What is expected: Which lines in the data below contain the word "with"? Copy each of them.

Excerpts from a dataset
=== Begin Enclosure ===

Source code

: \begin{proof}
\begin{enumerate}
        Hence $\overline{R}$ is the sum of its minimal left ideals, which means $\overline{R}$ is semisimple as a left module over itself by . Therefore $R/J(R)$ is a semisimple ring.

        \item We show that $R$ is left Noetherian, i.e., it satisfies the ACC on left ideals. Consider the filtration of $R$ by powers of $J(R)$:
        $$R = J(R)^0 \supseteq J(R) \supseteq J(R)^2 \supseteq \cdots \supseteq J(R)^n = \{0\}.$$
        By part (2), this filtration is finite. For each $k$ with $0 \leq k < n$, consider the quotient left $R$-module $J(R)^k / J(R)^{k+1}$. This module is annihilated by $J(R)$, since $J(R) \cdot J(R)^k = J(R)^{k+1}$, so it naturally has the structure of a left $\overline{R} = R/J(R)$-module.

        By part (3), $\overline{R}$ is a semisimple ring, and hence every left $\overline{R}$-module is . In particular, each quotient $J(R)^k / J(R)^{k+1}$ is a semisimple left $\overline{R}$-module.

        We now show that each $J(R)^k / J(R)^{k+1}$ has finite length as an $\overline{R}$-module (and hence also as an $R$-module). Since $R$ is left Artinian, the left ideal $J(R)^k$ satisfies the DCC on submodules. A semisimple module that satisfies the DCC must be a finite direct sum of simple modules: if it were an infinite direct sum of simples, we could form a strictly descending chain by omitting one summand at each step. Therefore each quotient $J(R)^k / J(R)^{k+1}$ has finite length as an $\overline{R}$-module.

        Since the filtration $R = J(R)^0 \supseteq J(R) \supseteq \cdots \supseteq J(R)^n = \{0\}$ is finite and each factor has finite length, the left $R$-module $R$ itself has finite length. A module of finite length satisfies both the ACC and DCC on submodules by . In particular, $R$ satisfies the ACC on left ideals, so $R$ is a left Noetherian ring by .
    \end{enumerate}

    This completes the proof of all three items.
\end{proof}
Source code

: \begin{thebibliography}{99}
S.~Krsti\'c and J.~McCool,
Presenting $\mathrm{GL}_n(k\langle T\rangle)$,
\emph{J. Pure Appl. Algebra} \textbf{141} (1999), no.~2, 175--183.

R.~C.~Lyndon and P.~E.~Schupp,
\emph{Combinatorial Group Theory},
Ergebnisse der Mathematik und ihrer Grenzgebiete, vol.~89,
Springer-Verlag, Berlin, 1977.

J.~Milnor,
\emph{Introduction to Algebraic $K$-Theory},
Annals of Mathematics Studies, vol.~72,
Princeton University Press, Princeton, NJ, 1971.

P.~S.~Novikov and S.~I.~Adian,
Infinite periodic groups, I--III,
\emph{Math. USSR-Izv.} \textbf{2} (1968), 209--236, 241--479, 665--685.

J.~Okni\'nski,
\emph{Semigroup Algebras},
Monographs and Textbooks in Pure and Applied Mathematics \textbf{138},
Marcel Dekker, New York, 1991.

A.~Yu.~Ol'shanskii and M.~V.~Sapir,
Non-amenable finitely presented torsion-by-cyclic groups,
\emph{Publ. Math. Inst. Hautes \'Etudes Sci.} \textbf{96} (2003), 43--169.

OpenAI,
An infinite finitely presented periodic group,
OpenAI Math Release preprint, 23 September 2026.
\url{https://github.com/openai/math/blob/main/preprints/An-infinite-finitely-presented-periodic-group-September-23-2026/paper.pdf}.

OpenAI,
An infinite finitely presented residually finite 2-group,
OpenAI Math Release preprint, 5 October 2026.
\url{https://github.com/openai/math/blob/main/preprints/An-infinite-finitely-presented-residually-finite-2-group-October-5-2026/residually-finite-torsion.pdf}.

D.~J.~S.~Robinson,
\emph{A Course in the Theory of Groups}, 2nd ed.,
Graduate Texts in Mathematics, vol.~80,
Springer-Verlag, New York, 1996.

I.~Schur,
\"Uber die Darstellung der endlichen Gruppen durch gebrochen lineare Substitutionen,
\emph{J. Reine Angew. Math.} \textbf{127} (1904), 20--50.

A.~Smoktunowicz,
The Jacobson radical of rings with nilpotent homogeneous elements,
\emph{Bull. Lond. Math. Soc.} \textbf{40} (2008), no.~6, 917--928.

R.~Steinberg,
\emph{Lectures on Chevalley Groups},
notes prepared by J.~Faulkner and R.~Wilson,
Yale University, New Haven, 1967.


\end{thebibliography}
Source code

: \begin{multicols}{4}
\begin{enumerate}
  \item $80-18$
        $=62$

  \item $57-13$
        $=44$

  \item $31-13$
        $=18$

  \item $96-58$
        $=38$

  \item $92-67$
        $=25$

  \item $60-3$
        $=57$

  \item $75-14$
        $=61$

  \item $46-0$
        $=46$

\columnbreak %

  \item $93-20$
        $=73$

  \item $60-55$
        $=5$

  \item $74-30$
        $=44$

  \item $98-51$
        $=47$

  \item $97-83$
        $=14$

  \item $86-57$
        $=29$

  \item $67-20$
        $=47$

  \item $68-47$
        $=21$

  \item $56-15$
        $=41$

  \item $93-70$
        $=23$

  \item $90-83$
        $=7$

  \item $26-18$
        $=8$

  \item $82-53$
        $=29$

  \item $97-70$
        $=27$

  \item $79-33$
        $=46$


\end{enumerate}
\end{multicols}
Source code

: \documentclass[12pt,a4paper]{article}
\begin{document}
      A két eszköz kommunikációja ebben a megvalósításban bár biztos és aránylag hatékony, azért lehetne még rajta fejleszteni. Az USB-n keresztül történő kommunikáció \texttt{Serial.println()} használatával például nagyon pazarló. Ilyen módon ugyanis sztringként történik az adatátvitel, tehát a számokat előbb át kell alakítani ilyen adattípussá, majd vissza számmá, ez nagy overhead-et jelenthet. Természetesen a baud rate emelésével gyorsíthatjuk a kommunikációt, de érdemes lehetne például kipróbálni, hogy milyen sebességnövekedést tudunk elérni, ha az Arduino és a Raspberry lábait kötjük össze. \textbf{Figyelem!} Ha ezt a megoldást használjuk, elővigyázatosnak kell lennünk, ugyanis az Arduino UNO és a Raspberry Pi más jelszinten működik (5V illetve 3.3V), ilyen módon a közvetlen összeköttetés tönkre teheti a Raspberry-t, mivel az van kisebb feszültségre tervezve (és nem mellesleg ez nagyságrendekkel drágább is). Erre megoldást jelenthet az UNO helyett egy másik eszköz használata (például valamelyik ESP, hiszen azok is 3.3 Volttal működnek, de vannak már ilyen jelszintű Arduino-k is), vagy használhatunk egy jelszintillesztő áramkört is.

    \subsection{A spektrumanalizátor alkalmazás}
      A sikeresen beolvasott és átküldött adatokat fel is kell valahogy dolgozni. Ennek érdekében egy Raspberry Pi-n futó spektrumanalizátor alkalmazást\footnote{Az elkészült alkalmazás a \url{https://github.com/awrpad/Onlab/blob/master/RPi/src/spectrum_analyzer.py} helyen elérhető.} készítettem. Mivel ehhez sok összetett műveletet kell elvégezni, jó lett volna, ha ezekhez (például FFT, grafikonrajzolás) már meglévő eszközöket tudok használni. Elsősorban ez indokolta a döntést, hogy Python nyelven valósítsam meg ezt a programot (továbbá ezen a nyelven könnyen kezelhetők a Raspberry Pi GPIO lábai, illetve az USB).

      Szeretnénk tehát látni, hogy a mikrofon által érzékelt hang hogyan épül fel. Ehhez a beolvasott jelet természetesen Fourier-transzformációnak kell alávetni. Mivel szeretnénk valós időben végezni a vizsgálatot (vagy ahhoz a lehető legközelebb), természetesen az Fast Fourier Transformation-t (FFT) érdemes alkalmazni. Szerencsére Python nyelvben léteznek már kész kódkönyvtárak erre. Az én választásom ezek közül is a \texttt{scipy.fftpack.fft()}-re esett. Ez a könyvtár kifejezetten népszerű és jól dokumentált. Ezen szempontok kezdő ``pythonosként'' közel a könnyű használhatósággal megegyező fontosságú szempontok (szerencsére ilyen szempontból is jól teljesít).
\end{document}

=== End Enclosure ===

Expected answer:
        By part (2), this filtration is finite. For each $k$ with $0 \leq k < n$, consider the quotient left $R$-module $J(R)^k / J(R)^{k+1}$. This module is annihilated by $J(R)$, since $J(R) \cdot J(R)^k = J(R)^{k+1}$, so it naturally has the structure of a left $\overline{R} = R/J(R)$-module.
The Jacobson radical of rings with nilpotent homogeneous elements,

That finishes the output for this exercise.